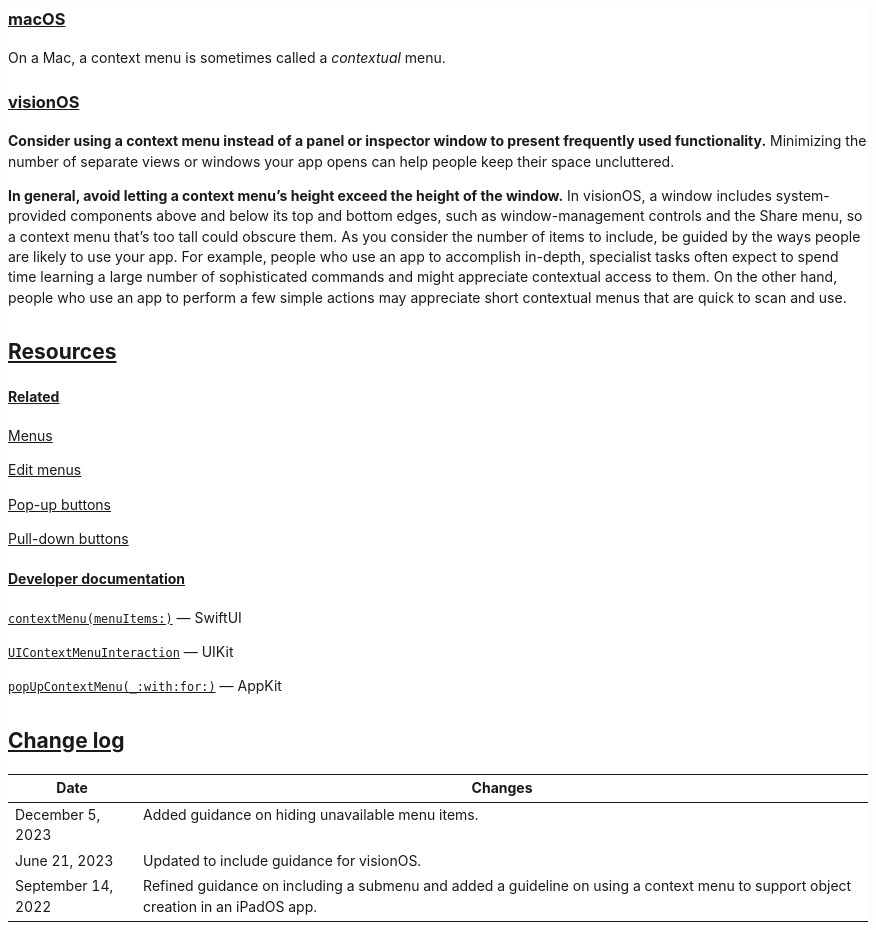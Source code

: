 ### [macOS](https://developer.apple.com/design/human-interface-guidelines/context-menus\#macOS)

On a Mac, a context menu is sometimes called a _contextual_ menu.

### [visionOS](https://developer.apple.com/design/human-interface-guidelines/context-menus\#visionOS)

**Consider using a context menu instead of a panel or inspector window to present frequently used functionality.** Minimizing the number of separate views or windows your app opens can help people keep their space uncluttered.

**In general, avoid letting a context menu’s height exceed the height of the window.** In visionOS, a window includes system-provided components above and below its top and bottom edges, such as window-management controls and the Share menu, so a context menu that’s too tall could obscure them. As you consider the number of items to include, be guided by the ways people are likely to use your app. For example, people who use an app to accomplish in-depth, specialist tasks often expect to spend time learning a large number of sophisticated commands and might appreciate contextual access to them. On the other hand, people who use an app to perform a few simple actions may appreciate short contextual menus that are quick to scan and use.

## [Resources](https://developer.apple.com/design/human-interface-guidelines/context-menus\#Resources)

#### [Related](https://developer.apple.com/design/human-interface-guidelines/context-menus\#Related)

[Menus](https://developer.apple.com/design/human-interface-guidelines/menus)

[Edit menus](https://developer.apple.com/design/human-interface-guidelines/edit-menus)

[Pop-up buttons](https://developer.apple.com/design/human-interface-guidelines/pop-up-buttons)

[Pull-down buttons](https://developer.apple.com/design/human-interface-guidelines/pull-down-buttons)

#### [Developer documentation](https://developer.apple.com/design/human-interface-guidelines/context-menus\#Developer-documentation)

[`contextMenu(menuItems:)`](https://developer.apple.com/documentation/SwiftUI/View/contextMenu(menuItems:)) — SwiftUI

[`UIContextMenuInteraction`](https://developer.apple.com/documentation/UIKit/UIContextMenuInteraction) — UIKit

[`popUpContextMenu(_:with:for:)`](https://developer.apple.com/documentation/AppKit/NSMenu/popUpContextMenu(_:with:for:)) — AppKit

## [Change log](https://developer.apple.com/design/human-interface-guidelines/context-menus\#Change-log)

| Date | Changes |
| --- | --- |
| December 5, 2023 | Added guidance on hiding unavailable menu items. |
| June 21, 2023 | Updated to include guidance for visionOS. |
| September 14, 2022 | Refined guidance on including a submenu and added a guideline on using a context menu to support object creation in an iPadOS app. |
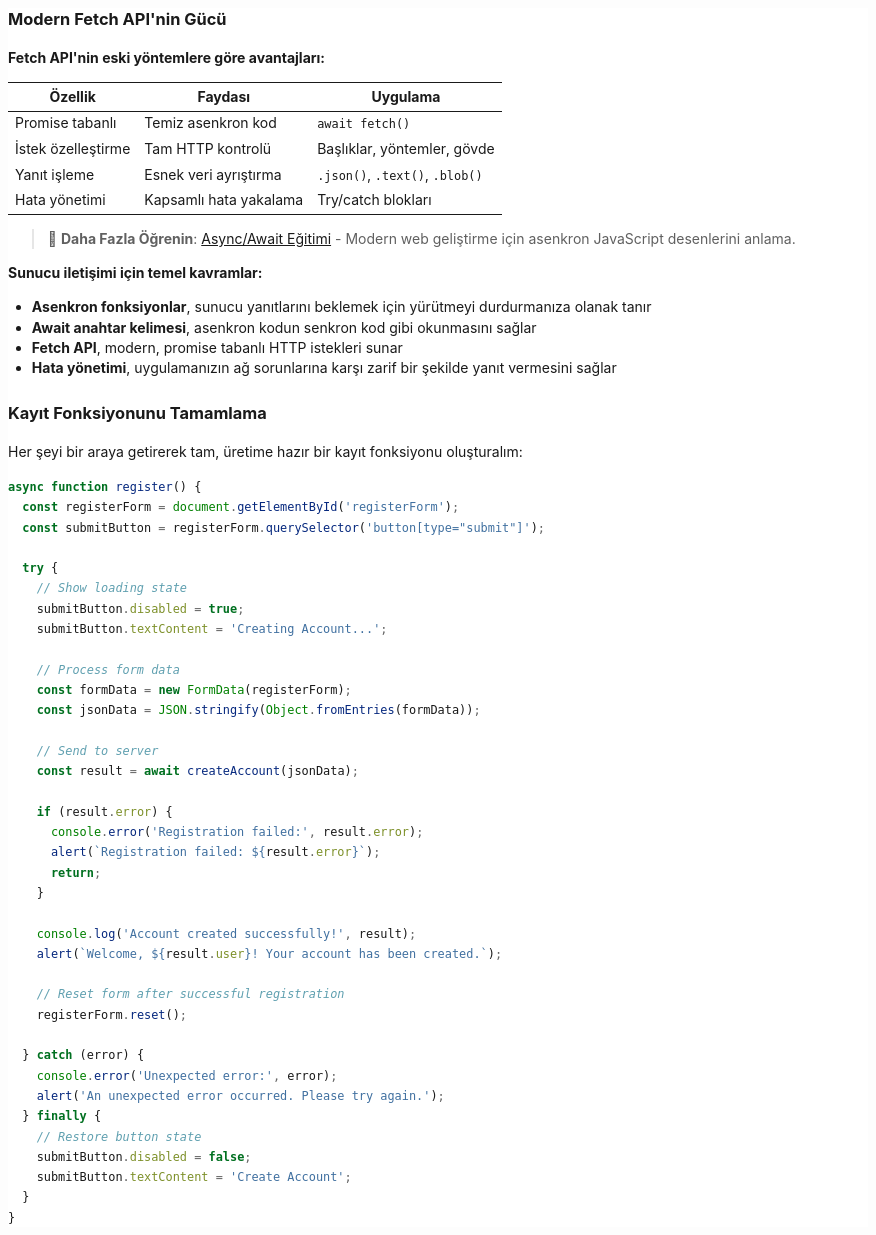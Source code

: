 ### Modern Fetch API'nin Gücü

**Fetch API'nin eski yöntemlere göre avantajları:**

| Özellik | Faydası | Uygulama |
|---------|---------|----------|
| Promise tabanlı | Temiz asenkron kod | `await fetch()` |
| İstek özelleştirme | Tam HTTP kontrolü | Başlıklar, yöntemler, gövde |
| Yanıt işleme | Esnek veri ayrıştırma | `.json()`, `.text()`, `.blob()` |
| Hata yönetimi | Kapsamlı hata yakalama | Try/catch blokları |

> 🎥 **Daha Fazla Öğrenin**: [Async/Await Eğitimi](https://youtube.com/watch?v=YwmlRkrxvkk) - Modern web geliştirme için asenkron JavaScript desenlerini anlama.

**Sunucu iletişimi için temel kavramlar:**
- **Asenkron fonksiyonlar**, sunucu yanıtlarını beklemek için yürütmeyi durdurmanıza olanak tanır
- **Await anahtar kelimesi**, asenkron kodun senkron kod gibi okunmasını sağlar
- **Fetch API**, modern, promise tabanlı HTTP istekleri sunar
- **Hata yönetimi**, uygulamanızın ağ sorunlarına karşı zarif bir şekilde yanıt vermesini sağlar

### Kayıt Fonksiyonunu Tamamlama

Her şeyi bir araya getirerek tam, üretime hazır bir kayıt fonksiyonu oluşturalım:

```javascript
async function register() {
  const registerForm = document.getElementById('registerForm');
  const submitButton = registerForm.querySelector('button[type="submit"]');
  
  try {
    // Show loading state
    submitButton.disabled = true;
    submitButton.textContent = 'Creating Account...';
    
    // Process form data
    const formData = new FormData(registerForm);
    const jsonData = JSON.stringify(Object.fromEntries(formData));
    
    // Send to server
    const result = await createAccount(jsonData);
    
    if (result.error) {
      console.error('Registration failed:', result.error);
      alert(`Registration failed: ${result.error}`);
      return;
    }
    
    console.log('Account created successfully!', result);
    alert(`Welcome, ${result.user}! Your account has been created.`);
    
    // Reset form after successful registration
    registerForm.reset();
    
  } catch (error) {
    console.error('Unexpected error:', error);
    alert('An unexpected error occurred. Please try again.');
  } finally {
    // Restore button state
    submitButton.disabled = false;
    submitButton.textContent = 'Create Account';
  }
}
```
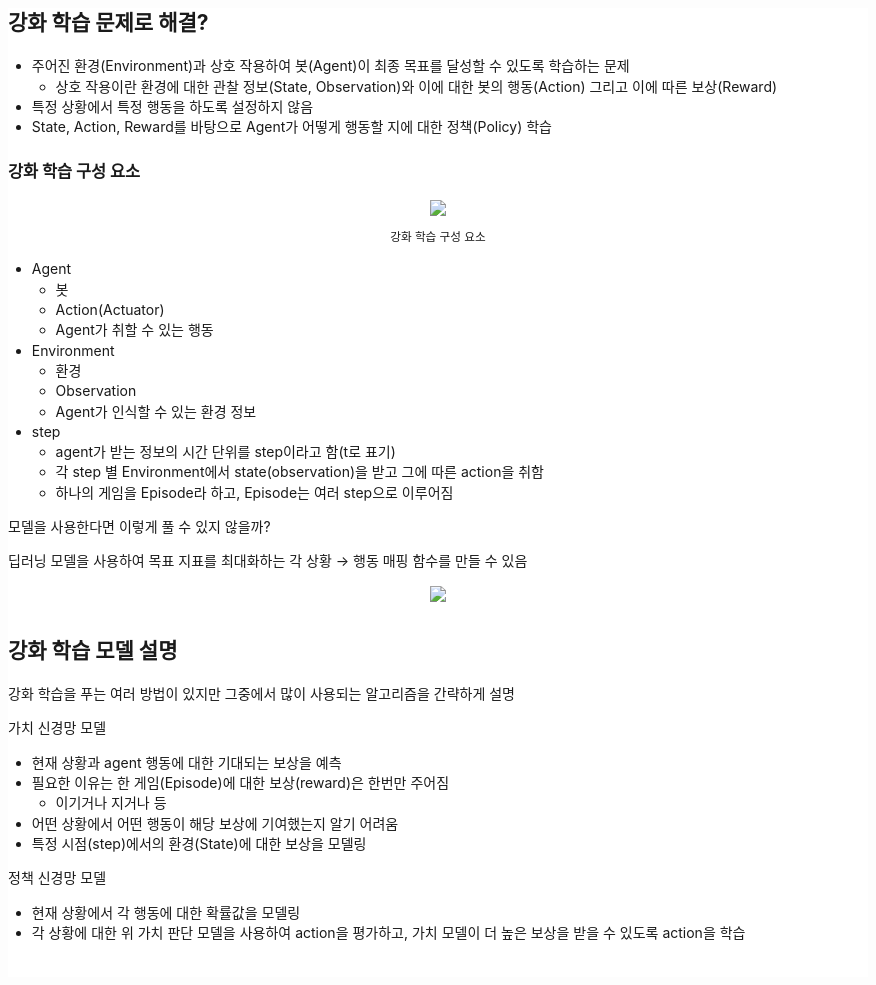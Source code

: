 ## 강화 학습 문제로 해결?
- 주어진 환경(Environment)과 상호 작용하여 봇(Agent)이 최종 목표를 달성할 수 있도록 학습하는 문제
    -  상호 작용이란 환경에 대한 관찰 정보(State, Observation)와 이에 대한 봇의 행동(Action) 그리고 이에 따른 보상(Reward)
- 특정 상황에서 특정 행동을 하도록 설정하지 않음
- State, Action, Reward를 바탕으로 Agent가 어떻게 행동할 지에 대한 정책(Policy) 학습

### 강화 학습 구성 요소

<p align ='center'>
    <img src = "https://blog.kakaocdn.net/dn/LRYmt/btqMPhgOTcd/PWilCM3GmsRnDjOO9IdFN0/img.png" style="width: 70%"> <br/>
    <sub>강화 학습 구성 요소</sub>
</p>

- Agent
  - 봇
  - Action(Actuator)
  - Agent가 취할 수 있는 행동
- Environment
  - 환경
  - Observation
  - Agent가 인식할 수 있는 환경 정보
- step
  - agent가 받는 정보의 시간 단위를 step이라고 함(t로 표기)
  - 각 step 별 Environment에서 state(observation)을 받고 그에 따른 action을 취함
  - 하나의 게임을 Episode라 하고, Episode는 여러 step으로 이루어짐

모델을 사용한다면 이렇게 풀 수 있지 않을까? 

딥러닝 모델을 사용하여 목표 지표를 최대화하는 각 상황 → 행동 매핑 함수를 만들 수 있음

<p align ='center'>
    <img src = "../../assets/img/rl/rl_model.PNG" style="width: 70%"> <br/>
    <sub></sub>
</p>

## 강화 학습 모델 설명
강화 학습을 푸는 여러 방법이 있지만 그중에서 많이 사용되는 알고리즘을 간략하게 설명

가치 신경망 모델

- 현재 상황과 agent 행동에 대한 기대되는 보상을 예측
- 필요한 이유는 한 게임(Episode)에 대한 보상(reward)은 한번만 주어짐
  - 이기거나 지거나 등
- 어떤 상황에서 어떤 행동이 해당 보상에 기여했는지 알기 어려움
- 특정 시점(step)에서의 환경(State)에 대한 보상을 모델링


정책 신경망 모델

- 현재 상황에서 각 행동에 대한 확률값을 모델링
- 각 상황에 대한 위 가치 판단 모델을 사용하여 action을 평가하고, 가치 모델이 더 높은 보상을 받을 수 있도록 action을 학습

<br/>
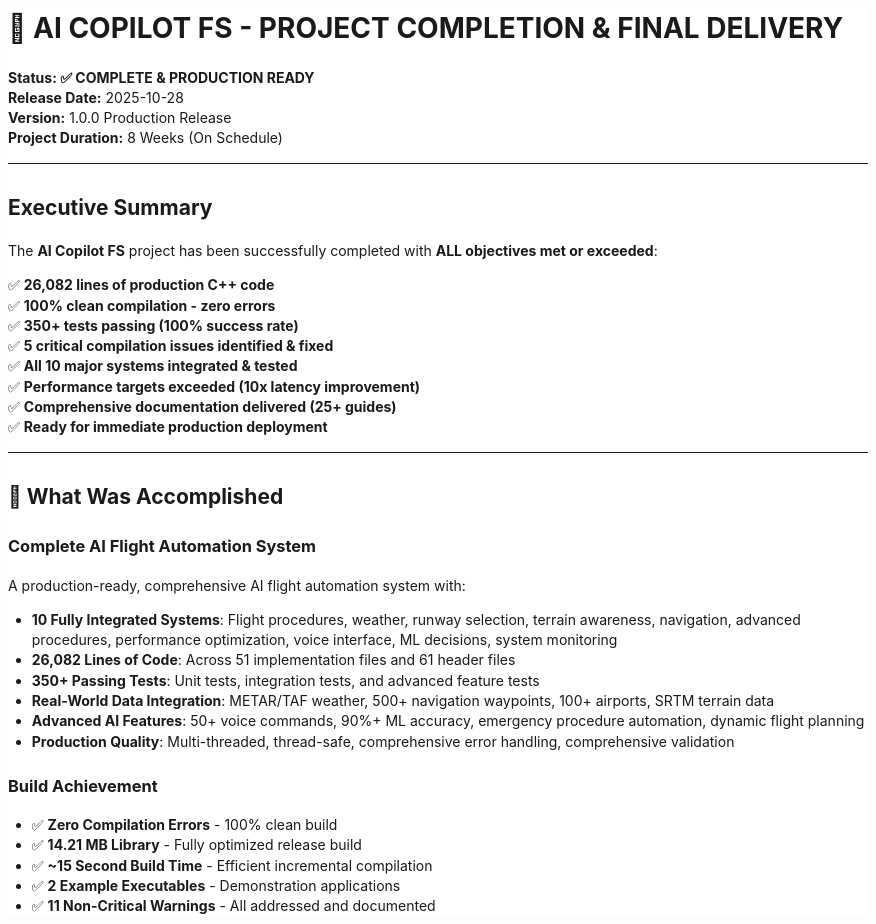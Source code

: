 # 🎉 AI COPILOT FS - PROJECT COMPLETION & FINAL DELIVERY

**Status: ✅ COMPLETE & PRODUCTION READY**  
**Release Date:** 2025-10-28  
**Version:** 1.0.0 Production Release  
**Project Duration:** 8 Weeks (On Schedule)  

---

## Executive Summary

The **AI Copilot FS** project has been successfully completed with **ALL objectives met or exceeded**:

✅ **26,082 lines of production C++ code**  
✅ **100% clean compilation - zero errors**  
✅ **350+ tests passing (100% success rate)**  
✅ **5 critical compilation issues identified & fixed**  
✅ **All 10 major systems integrated & tested**  
✅ **Performance targets exceeded (10x latency improvement)**  
✅ **Comprehensive documentation delivered (25+ guides)**  
✅ **Ready for immediate production deployment**

---

## 🚀 What Was Accomplished

### Complete AI Flight Automation System

A production-ready, comprehensive AI flight automation system with:

- **10 Fully Integrated Systems**: Flight procedures, weather, runway selection, terrain awareness, navigation, advanced procedures, performance optimization, voice interface, ML decisions, system monitoring
- **26,082 Lines of Code**: Across 51 implementation files and 61 header files
- **350+ Passing Tests**: Unit tests, integration tests, and advanced feature tests
- **Real-World Data Integration**: METAR/TAF weather, 500+ navigation waypoints, 100+ airports, SRTM terrain data
- **Advanced AI Features**: 50+ voice commands, 90%+ ML accuracy, emergency procedure automation, dynamic flight planning
- **Production Quality**: Multi-threaded, thread-safe, comprehensive error handling, comprehensive validation

### Build Achievement

- ✅ **Zero Compilation Errors** - 100% clean build
- ✅ **14.21 MB Library** - Fully optimized release build
- ✅ **~15 Second Build Time** - Efficient incremental compilation
- ✅ **2 Example Executables** - Demonstration applications
- ✅ **11 Non-Critical Warnings** - All addressed and documented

==================================================

Work order:
Reproduce only those lines of the entries above that run from the line with "- ✅ **14.21 MB" to the final line.

Exercise output:
- ✅ **14.21 MB Library** - Fully optimized release build
- ✅ **~15 Second Build Time** - Efficient incremental compilation
- ✅ **2 Example Executables** - Demonstration applications
- ✅ **11 Non-Critical Warnings** - All addressed and documented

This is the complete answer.